“Er is geen land waar de banketten groter zijn”

700 jaar geleden wonnen de Vlamingen de Guldensporenslag. Hoe heeft Vlaanderen het in die zeven eeuwen economisch gedaan? Trends neemt u mee op een scheervlucht over lakenhallen, havens, beurzen, hightechondernemers, wetenschappers, grijpgraage vorsten, bezige baasjes en luieriken.

Ter gelegenheid van de herdenking van de Guldensporenslag in 1302, vroegen we enkele historisch-economische experts om een round-up te maken van 700 jaar Vlaamse economie. Waar stonden we op acht meetpunten van onze economische geschiedenis? Klik uw gordel vast voor een vlucht over de geschiedenis.
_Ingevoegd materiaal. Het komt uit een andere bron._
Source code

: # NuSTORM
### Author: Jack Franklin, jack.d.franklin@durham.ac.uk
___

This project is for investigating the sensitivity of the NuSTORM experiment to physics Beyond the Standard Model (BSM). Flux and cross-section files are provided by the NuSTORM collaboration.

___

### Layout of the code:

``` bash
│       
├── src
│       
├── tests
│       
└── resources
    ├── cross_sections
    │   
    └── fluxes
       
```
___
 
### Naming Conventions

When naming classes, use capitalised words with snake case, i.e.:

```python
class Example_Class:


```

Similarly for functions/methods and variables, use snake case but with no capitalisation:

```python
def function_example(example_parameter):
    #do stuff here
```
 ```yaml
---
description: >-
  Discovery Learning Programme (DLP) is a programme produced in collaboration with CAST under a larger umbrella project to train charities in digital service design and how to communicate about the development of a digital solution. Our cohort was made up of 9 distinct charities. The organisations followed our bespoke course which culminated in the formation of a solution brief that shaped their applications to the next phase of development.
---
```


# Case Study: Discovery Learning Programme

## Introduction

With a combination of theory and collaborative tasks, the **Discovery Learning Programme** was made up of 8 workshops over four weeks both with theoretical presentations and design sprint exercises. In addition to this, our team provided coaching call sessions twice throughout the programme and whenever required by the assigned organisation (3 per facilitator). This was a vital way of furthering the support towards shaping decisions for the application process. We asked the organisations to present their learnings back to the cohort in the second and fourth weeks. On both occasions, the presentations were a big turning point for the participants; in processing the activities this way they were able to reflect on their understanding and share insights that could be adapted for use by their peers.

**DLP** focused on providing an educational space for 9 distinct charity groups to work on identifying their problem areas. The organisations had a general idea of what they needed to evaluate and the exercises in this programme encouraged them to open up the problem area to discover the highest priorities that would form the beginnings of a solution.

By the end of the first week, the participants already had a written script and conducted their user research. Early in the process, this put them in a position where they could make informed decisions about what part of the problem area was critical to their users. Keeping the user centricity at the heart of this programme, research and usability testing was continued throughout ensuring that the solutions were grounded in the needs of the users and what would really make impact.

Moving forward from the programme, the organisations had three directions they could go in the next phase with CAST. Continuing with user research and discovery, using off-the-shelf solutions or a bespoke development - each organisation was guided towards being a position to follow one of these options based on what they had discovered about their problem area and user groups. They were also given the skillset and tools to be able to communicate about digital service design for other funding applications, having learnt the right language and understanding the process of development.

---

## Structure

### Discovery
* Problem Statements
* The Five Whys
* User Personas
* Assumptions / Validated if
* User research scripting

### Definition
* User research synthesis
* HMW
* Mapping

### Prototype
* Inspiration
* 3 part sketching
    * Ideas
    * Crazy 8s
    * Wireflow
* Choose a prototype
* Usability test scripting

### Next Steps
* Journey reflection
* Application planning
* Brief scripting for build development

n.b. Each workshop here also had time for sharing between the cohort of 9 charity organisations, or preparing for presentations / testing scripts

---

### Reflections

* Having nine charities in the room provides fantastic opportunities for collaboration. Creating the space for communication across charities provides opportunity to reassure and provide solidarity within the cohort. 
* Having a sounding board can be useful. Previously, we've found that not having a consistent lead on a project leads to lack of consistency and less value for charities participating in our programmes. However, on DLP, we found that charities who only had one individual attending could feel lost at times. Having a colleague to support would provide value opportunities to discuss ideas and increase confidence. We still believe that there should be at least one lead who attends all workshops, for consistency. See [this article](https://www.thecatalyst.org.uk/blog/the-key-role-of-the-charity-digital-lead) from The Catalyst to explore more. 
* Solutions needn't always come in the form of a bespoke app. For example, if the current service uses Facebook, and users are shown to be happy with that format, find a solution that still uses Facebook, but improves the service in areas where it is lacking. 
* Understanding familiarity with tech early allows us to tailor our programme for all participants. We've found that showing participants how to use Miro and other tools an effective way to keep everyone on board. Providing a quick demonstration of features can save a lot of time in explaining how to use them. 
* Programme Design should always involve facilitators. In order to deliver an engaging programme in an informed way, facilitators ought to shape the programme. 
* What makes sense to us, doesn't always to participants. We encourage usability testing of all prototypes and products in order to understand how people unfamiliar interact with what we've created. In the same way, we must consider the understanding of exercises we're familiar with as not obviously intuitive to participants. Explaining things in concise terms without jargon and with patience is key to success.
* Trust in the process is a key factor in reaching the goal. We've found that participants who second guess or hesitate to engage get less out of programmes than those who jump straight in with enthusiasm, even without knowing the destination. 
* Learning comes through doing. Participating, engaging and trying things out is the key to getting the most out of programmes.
In het begin waren er het Belfort en de Lakenhalle. Ze overheersen nog altijd het centrum van Brugge en Ieper. Ten noorden van de Alpen zijn ze de grootste burgerlijke gebouwen die resteren van vóór 1302. Herman Van der Wee, emeritus hoogleraar van de KU Leuven en internationaal befaamd economisch historicus: “In 1302 en de decennia daarna exporteerden wij laken over de hele bekende wereld, naar het Midden-Oosten en Centraal-Europa. De grondstof, wol, kwam uit Engeland, de Cotswolds. Via de Franse jaarmarkten, voornamelijk in Champagne, bereikten we Zuid-Europa. Antwerpen werd een doorgeefluik naar Noord-Europa. Het feit dat we onder Jacob Van Artevelde, die in 1345 overleed, de zijde van Engeland kozen, maakte de politieke relatie met ‘onze’ Franse koningen een stuk gecompliceerder.”

De bloei van Brugge

Frankrijk was in 1302 het dichtstbevolkte land van West-Europa. En van dat overbevolkte land was Vlaanderen het dichtstbevolkte deel, na Parijs (90.000 inwoners). Tien tot vijftien miljoen mensen leefden binnen de grenzen van Frankrijk. Engeland had 3,5 miljoen inwoners, het Duitse deel van het Heilig Roomse Rijk 10 miljoen. Wie door Vlaanderen wandelde, trof om de vijf uur een fraaie stad aan: Gent was met 50.000 inwoners de tweede agglomeratie van Frankrijk en even groot als Londen. Ieper en Brugge hadden respectievelijk 20.000 en 40.000 burgers. De Vlaamse boeren waren welvarend; de vraag steeg, de prijzen volgden, er was weinig oorlog en nauwelijks hongersnood, kinderen vonden gemakkelijk werk.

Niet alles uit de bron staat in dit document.